Open enrollment in the exchanges is slated to begin in October, with the marketplaces launching in January 2014. Under the ACA, states must create health insurance exchanges to provide coverage options for individuals and small businesses. States could choose to operate their own exchange, ask the federal government to run an exchange for them or partner with the government to operate an exchange (California Healthline, 2/15).
Friday was the deadline for states to declare if they wanted to partner with the federal government on an exchange. Just prior to the deadline, six GOP governors -- in Mississippi, New Jersey, North Carolina, Ohio, Tennessee and Virginia -- rejected a partnership, confirming that the federal government will run health insurance exchanges in their states (Radnofsky, Wall Street Journal, 2/15).
Of the 26 states that will have the federal government run an exchange for them, 24 have Republican governors. Meanwhile, four Republican-led states opted for a state-run exchange.
According to the Post's "Wonkblog," some observers say that states opting for federally run exchanges are moving closer in line with House Democrats' original health reform bill, which included a single national insurance exchange.
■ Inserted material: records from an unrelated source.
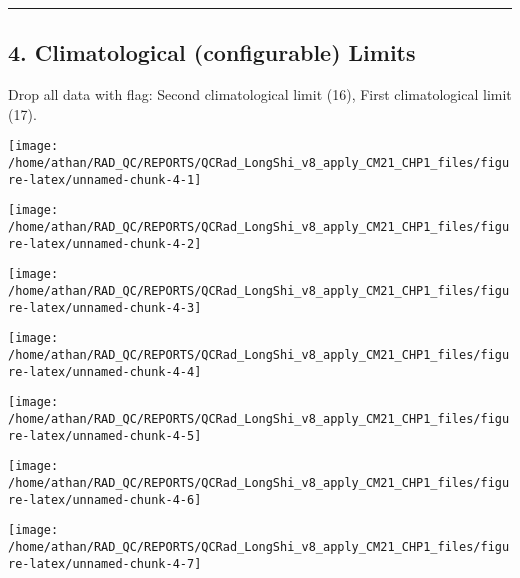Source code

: \documentclass[
  10pt,
  a4paper,oneside]{article}
\begin{document}
\begin{center}\rule{0.5\linewidth}{0.5pt}\end{center}

\newpage

\hypertarget{climatological-configurable-limits}{%
\subsection{4. Climatological (configurable) Limits}\label{climatological-configurable-limits}}

Drop all data with flag: Second climatological limit (16), First climatological limit (17).

\begin{center}\texttt{[image: /home/athan/RAD\_QC/REPORTS/QCRad\_LongShi\_v8\_apply\_CM21\_CHP1\_files/figure-latex/unnamed-chunk-4-1]} \end{center}

\begin{center}\texttt{[image: /home/athan/RAD\_QC/REPORTS/QCRad\_LongShi\_v8\_apply\_CM21\_CHP1\_files/figure-latex/unnamed-chunk-4-2]} \end{center}

\begin{center}\texttt{[image: /home/athan/RAD\_QC/REPORTS/QCRad\_LongShi\_v8\_apply\_CM21\_CHP1\_files/figure-latex/unnamed-chunk-4-3]} \end{center}

\begin{center}\texttt{[image: /home/athan/RAD\_QC/REPORTS/QCRad\_LongShi\_v8\_apply\_CM21\_CHP1\_files/figure-latex/unnamed-chunk-4-4]} \end{center}

\begin{center}\texttt{[image: /home/athan/RAD\_QC/REPORTS/QCRad\_LongShi\_v8\_apply\_CM21\_CHP1\_files/figure-latex/unnamed-chunk-4-5]} \end{center}

\begin{center}\texttt{[image: /home/athan/RAD\_QC/REPORTS/QCRad\_LongShi\_v8\_apply\_CM21\_CHP1\_files/figure-latex/unnamed-chunk-4-6]} \end{center}

\begin{center}\texttt{[image: /home/athan/RAD\_QC/REPORTS/QCRad\_LongShi\_v8\_apply\_CM21\_CHP1\_files/figure-latex/unnamed-chunk-4-7]} \end{center}
\end{document}
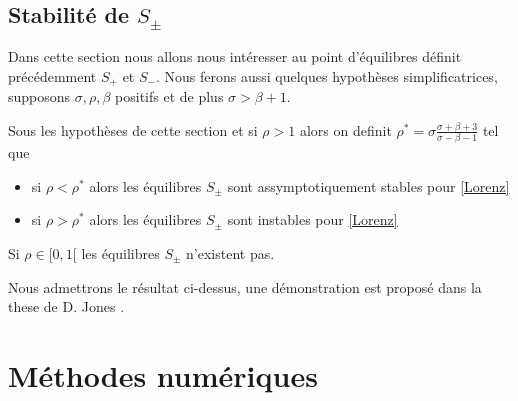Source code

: \documentclass{article}
\newtheorem[M , nocut]{prop}{Proposition}[section]
\newtheorem[M , nocut]{definition}{Définition}
\newtheorem[M , nocut]{lemme}{Lemme}
\newtheorem[L , nocut]{thm}{Théoreme}
\newtheorem[M , nocut]{cor}{Corollaire}
\begin{document}
\subsection{Stabilité de $S_\pm$}

Dans cette section nous allons nous intéresser au point d'équilibres définit précédemment $S_+$ et $S_-$. Nous ferons aussi quelques hypothèses simplificatrices, supposons $\sigma,\rho,\beta$ positifs et de plus $\sigma>\beta+1$.

\begin{prop}
    Sous les hypothèses de cette section et si $\rho > 1$ alors on definit $\rho^* = \sigma \frac{\sigma+\beta+3}{\sigma-\beta-1}$ tel que 
    \begin{itemize}
        \item si $\rho < \rho^* $ alors les équilibres $S_\pm$ sont assymptotiquement stables pour \eqref{Lorenz}
        \item si $\rho > \rho^* $ alors les équilibres $S_\pm$ sont instables pour \eqref{Lorenz}
    \end{itemize}
\end{prop}

\begin{example}[Remarque]
    Si $\rho \in [0,1[$ les équilibres $S_\pm$ n'existent pas.
\end{example}

Nous admettrons le résultat ci-dessus, une démonstration est proposé dans la these de D. Jones \cite{daniel_jones_stability_2009}.

\newpage
\section{Méthodes numériques}
\end{document}
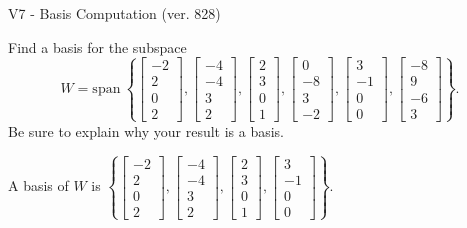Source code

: \begin{exercise}
  \begin{exerciseTitle}V7 - Basis Computation (ver. 828)\end{exerciseTitle}
  \begin{exerciseStatement}
    Find a basis for the subspace 
\[W=\mathrm{span}\ \left\{\left[\begin{array}{r}
-2 \\
2 \\
0 \\
2
\end{array}\right] , \left[\begin{array}{r}
-4 \\
-4 \\
3 \\
2
\end{array}\right] , \left[\begin{array}{r}
2 \\
3 \\
0 \\
1
\end{array}\right] , \left[\begin{array}{r}
0 \\
-8 \\
3 \\
-2
\end{array}\right] , \left[\begin{array}{r}
3 \\
-1 \\
0 \\
0
\end{array}\right] , \left[\begin{array}{r}
-8 \\
9 \\
-6 \\
3
\end{array}\right]\right\}.\]
 Be sure to explain why your result is a basis.


  \end{exerciseStatement}
  \begin{exerciseAnswer}
   A basis of \(W\) is  \(\left\{\left[\begin{array}{r}
-2 \\
2 \\
0 \\
2
\end{array}\right] , \left[\begin{array}{r}
-4 \\
-4 \\
3 \\
2
\end{array}\right] , \left[\begin{array}{r}
2 \\
3 \\
0 \\
1
\end{array}\right] , \left[\begin{array}{r}
3 \\
-1 \\
0 \\
0
\end{array}\right]\right\}\).
  


  \end{exerciseAnswer}
\end{exercise}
The provision later was replaced by state-run marketplaces in the Senate version (Kliff, "Wonkblog," Washington Post, 2/18). Proponents of the ACA have said the federal government might be more successful in implementing the law's provisions.
Dena Mottola Jaborska, director of organizing at New Jersey Citizen Action, said, "We're perfectly happy for the federal government to take the lead on this because we know they will do everything in its power to make it successful" (Washington Post, 2/15).
Dan Mendelson, CEO of consulting firm Avalere Health, added that federal control will give the exchanges "[c]onsistency and control."
Joel Ario of Manatt Health Solutions, who previously led the Obama administration's health exchange office, said larger insurers might end up "favoring the efficiencies of a national approach."
Meanwhile, some Republicans who oppose the ACA believe the federal government will not have enough time to set up exchanges for so many states. Senate Finance Committee ranking member Orrin Hatch (R-Utah) on Thursday said, "I have a hard time understanding how the administration expects to have exchanges up and running by Oct. 1" (Cheney/Millman, Politico, 2/15).
Last week, during a Senate Finance Committee hearing, Center for Consumer Information and Insurance Oversight Director Gary Cohen assured lawmakers that the federal government will be prepared to run health insurance exchanges in states that choose to have the federal government run their marketplaces. He said, "We are on track. We will be ready for people all across the country to receive high-quality affordable health insurance starting Oct. 1" (California Healthline, 2/15).
Future of Exchanges
Some experts predict that states eventually will play a part in exchanges, even if they opted for a federally run marketplace. Ario said, "In the end, federal and state officials will want consumers to have a positive experience and will find ways to cooperate regardless of model."
Meanwhile, there are indications that states' decisions on the exchanges are not binding. The Obama administration has said that states can change their minds and opt to run their own exchange in the future (Politico, 2/15).
Christine Ferguson, director of the Rhode Island Health Benefits Exchange, said, "I'd be surprised if in the longer run every state didn't want to have its own approach" (Alonso-Zaldivar, Modern Healthcare, 2/17).